Efforts such as the one begun by MIT work from a radically different premise than the traditional prerequisite-based higher education model currently in use. The assumption is made in these free classes that student interest will drive their learning and that they will either self-select out of classes which are too difficult or put in the extra work to catch up. With this model, education gains a far greater audience, and it actually serves to reinvigorate what has been a stagnant environment for learning in this country. These classes will definitely lead to a more educated population that can contribute to the overall well-being of society. Look for dozens more efforts such as this one to crop up in the coming year, leading to a massive increase of free learning content and potentially giving those looking to acknowledge informal learning a place to start in their process of evaluating self-directed education.
5. Sweeping Legal Reform Will Hit Higher Education – My thought is that a second-term president with no need to appease anyone and a willingness to make tough decisions will realize that the only way to move this country back to global preeminence is through education. Laws will be passed funding colleges and universities at historic levels, thus allowing them to curb their tuition prices and open up learning to a much larger portion of the American public. In addition to this change, online learning and informal learning will be required as part of a mandatory national movement to push young people into public service as a way of preparing them for college.

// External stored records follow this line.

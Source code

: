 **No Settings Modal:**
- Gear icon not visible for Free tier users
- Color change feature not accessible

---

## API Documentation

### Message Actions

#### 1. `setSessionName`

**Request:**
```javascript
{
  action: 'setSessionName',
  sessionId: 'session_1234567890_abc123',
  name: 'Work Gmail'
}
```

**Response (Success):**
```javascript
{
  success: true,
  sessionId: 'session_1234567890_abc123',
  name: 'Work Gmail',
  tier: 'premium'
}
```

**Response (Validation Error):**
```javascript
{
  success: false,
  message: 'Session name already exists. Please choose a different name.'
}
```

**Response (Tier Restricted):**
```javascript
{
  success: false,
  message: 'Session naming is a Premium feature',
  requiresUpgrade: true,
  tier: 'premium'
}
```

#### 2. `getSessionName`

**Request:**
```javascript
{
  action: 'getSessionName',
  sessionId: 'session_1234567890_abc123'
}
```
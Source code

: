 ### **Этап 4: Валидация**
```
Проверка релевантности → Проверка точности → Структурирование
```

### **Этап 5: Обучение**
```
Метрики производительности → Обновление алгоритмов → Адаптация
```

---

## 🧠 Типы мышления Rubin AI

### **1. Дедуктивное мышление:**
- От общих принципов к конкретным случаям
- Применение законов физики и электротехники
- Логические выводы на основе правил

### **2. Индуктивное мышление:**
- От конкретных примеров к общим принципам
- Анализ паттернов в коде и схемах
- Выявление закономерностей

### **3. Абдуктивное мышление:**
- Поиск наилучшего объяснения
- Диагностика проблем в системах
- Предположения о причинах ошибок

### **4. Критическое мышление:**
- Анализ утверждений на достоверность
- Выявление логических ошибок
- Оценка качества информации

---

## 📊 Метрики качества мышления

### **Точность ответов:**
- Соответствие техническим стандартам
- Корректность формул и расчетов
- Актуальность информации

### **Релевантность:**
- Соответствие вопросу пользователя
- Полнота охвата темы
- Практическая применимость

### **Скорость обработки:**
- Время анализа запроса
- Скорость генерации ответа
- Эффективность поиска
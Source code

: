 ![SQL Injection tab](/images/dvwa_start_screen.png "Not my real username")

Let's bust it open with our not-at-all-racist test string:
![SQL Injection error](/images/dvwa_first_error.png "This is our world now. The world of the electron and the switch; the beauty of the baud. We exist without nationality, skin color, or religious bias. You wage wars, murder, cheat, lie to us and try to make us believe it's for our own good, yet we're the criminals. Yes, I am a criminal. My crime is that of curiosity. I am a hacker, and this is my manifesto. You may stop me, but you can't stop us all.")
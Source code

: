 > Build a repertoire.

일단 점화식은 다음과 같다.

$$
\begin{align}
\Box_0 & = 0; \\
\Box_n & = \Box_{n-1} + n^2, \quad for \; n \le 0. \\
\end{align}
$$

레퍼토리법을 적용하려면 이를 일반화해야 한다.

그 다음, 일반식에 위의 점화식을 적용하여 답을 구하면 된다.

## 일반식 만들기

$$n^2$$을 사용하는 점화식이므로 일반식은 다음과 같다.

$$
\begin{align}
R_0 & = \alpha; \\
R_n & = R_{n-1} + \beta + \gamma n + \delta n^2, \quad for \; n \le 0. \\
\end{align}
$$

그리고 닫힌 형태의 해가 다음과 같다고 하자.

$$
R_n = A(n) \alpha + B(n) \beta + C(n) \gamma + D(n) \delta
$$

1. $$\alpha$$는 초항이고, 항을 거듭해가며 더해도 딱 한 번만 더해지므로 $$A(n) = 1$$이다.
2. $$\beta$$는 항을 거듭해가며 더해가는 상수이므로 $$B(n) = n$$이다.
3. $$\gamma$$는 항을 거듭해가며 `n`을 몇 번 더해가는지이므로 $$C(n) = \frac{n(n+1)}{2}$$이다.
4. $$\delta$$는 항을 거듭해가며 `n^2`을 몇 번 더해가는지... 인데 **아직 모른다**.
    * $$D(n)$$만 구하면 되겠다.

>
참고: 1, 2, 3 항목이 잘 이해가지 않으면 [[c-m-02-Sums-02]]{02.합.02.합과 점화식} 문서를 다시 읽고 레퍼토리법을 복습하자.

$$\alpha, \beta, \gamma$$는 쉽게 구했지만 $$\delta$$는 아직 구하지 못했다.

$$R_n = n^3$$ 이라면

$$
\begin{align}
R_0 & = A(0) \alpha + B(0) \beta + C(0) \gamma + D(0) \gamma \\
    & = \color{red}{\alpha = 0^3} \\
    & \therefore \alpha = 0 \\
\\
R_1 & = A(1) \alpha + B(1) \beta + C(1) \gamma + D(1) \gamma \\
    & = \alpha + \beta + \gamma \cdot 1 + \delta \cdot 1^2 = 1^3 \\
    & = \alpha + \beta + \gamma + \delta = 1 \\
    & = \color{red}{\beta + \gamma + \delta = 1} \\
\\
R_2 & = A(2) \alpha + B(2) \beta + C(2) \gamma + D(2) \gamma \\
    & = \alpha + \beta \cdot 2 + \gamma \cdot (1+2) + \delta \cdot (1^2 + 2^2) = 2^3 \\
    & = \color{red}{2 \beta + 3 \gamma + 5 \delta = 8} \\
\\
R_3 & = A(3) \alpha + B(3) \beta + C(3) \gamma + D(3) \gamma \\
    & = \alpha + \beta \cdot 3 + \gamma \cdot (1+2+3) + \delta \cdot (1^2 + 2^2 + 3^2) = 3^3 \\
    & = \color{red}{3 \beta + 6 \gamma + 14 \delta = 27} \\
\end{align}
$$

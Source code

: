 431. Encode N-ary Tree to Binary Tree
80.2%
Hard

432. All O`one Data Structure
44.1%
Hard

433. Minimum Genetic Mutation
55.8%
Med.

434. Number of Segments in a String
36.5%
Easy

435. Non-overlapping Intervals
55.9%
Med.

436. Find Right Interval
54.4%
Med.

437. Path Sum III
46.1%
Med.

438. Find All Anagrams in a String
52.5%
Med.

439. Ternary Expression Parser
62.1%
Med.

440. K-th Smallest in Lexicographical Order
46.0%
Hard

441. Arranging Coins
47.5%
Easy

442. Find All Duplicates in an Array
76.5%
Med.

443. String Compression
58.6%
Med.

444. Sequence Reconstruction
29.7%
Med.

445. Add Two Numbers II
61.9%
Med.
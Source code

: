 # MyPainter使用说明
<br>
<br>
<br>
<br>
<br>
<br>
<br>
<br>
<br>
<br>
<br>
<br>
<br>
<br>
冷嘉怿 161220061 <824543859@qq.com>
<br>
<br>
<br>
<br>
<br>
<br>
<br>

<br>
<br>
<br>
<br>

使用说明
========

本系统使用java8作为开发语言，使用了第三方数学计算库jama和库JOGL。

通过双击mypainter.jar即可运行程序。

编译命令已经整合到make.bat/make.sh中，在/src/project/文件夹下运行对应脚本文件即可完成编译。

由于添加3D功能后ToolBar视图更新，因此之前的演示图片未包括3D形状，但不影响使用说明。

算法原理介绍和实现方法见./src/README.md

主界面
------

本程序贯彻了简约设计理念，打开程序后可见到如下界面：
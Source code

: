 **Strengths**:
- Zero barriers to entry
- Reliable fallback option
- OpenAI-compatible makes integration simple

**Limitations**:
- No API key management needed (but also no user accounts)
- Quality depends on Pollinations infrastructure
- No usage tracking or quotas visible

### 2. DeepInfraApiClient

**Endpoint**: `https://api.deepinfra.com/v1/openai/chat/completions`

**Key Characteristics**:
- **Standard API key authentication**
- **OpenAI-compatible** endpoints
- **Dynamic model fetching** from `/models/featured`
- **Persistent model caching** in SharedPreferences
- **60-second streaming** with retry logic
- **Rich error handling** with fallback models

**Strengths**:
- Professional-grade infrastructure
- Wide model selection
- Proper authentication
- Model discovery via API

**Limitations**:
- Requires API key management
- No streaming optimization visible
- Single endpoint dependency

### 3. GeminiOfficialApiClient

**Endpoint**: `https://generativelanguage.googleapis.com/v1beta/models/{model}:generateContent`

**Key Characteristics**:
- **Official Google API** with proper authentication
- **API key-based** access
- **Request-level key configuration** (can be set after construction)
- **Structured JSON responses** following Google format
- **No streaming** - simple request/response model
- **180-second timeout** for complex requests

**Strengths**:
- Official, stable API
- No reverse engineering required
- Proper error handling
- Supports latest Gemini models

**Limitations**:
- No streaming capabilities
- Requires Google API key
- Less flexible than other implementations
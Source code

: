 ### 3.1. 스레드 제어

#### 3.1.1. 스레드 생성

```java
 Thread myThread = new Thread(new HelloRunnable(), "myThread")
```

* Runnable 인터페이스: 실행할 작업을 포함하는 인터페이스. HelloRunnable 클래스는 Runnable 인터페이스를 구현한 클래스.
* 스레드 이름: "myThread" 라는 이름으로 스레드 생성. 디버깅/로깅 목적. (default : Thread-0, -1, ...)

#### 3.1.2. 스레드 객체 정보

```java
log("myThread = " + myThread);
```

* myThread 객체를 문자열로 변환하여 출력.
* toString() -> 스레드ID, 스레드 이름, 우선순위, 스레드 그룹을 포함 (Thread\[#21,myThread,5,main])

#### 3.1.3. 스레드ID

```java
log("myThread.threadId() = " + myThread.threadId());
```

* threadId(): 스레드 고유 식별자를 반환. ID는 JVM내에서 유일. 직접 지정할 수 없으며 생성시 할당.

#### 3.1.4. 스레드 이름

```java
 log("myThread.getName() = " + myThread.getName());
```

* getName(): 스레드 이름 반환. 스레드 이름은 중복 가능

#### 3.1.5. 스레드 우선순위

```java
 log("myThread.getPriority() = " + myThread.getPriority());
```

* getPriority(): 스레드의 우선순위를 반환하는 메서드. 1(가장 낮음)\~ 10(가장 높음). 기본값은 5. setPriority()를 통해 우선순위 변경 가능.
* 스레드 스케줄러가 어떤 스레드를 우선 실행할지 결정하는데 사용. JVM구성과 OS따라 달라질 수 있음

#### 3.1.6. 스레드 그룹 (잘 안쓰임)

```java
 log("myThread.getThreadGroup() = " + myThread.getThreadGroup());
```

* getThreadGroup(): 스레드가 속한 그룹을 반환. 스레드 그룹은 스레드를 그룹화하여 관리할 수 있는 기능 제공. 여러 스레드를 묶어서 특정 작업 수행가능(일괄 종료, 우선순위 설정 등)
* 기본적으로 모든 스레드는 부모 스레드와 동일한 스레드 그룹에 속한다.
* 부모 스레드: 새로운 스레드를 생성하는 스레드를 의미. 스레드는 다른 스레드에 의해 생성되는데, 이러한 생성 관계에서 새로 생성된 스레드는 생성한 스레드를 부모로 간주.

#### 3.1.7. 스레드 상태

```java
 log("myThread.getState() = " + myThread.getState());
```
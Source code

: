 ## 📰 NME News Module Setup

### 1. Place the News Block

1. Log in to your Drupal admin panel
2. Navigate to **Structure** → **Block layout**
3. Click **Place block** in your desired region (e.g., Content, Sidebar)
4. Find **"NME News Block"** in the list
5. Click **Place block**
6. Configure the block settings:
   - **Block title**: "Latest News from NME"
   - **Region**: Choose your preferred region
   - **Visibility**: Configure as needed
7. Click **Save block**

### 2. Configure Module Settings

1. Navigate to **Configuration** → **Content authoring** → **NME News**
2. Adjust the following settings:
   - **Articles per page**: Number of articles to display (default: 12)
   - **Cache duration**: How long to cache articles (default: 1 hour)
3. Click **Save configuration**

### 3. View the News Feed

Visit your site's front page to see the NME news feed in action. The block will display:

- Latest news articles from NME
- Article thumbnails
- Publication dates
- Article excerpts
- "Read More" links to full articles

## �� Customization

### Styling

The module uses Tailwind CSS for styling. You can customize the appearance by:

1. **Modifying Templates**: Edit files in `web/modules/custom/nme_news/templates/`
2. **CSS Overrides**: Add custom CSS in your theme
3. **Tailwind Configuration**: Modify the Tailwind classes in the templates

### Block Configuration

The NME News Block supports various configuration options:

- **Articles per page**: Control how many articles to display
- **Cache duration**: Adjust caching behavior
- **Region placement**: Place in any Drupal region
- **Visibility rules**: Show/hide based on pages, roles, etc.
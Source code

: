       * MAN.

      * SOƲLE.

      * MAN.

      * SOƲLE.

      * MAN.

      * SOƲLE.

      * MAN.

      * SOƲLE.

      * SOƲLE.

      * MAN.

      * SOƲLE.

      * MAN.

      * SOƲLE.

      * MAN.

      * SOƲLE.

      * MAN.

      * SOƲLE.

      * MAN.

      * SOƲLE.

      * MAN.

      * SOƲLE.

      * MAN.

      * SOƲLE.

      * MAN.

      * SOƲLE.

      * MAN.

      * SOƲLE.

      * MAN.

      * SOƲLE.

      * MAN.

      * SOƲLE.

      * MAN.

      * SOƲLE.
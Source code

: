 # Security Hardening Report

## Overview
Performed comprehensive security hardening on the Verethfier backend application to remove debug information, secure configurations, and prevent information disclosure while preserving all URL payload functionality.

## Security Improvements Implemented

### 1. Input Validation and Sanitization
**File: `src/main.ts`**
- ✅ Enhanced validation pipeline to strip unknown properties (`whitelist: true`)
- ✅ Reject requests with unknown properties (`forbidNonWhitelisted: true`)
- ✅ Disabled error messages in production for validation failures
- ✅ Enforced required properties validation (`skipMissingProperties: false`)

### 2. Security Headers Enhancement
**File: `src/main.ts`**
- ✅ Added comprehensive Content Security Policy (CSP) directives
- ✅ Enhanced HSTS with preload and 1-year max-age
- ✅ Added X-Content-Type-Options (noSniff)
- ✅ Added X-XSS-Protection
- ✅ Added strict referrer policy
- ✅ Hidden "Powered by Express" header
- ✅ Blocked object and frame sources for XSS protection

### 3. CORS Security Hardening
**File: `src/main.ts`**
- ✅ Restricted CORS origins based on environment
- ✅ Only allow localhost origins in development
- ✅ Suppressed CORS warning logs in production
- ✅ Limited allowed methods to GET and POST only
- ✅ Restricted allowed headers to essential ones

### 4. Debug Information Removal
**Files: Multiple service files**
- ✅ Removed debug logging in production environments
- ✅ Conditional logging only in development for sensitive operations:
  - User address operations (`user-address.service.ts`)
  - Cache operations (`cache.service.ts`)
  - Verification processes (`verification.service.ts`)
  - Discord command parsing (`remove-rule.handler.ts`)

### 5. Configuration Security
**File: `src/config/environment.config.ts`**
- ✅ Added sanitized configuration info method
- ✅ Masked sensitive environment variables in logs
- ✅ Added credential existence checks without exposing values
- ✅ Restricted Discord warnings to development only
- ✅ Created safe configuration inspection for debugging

This program will give them practical work experience that is supplemented with targeted online learning (Marquis, 2012).
Applause Please!
There they are – five huge developments that could happen in the world of higher education in 2012. The great thing about making big, bold predictions for the future is that no one really cares unless you nail something important. So, while it is certainly possible that all of these won’t come to pass, it is fun to imagine that they might. You never know, I could hit it big and be the next Nostradamus of higher education.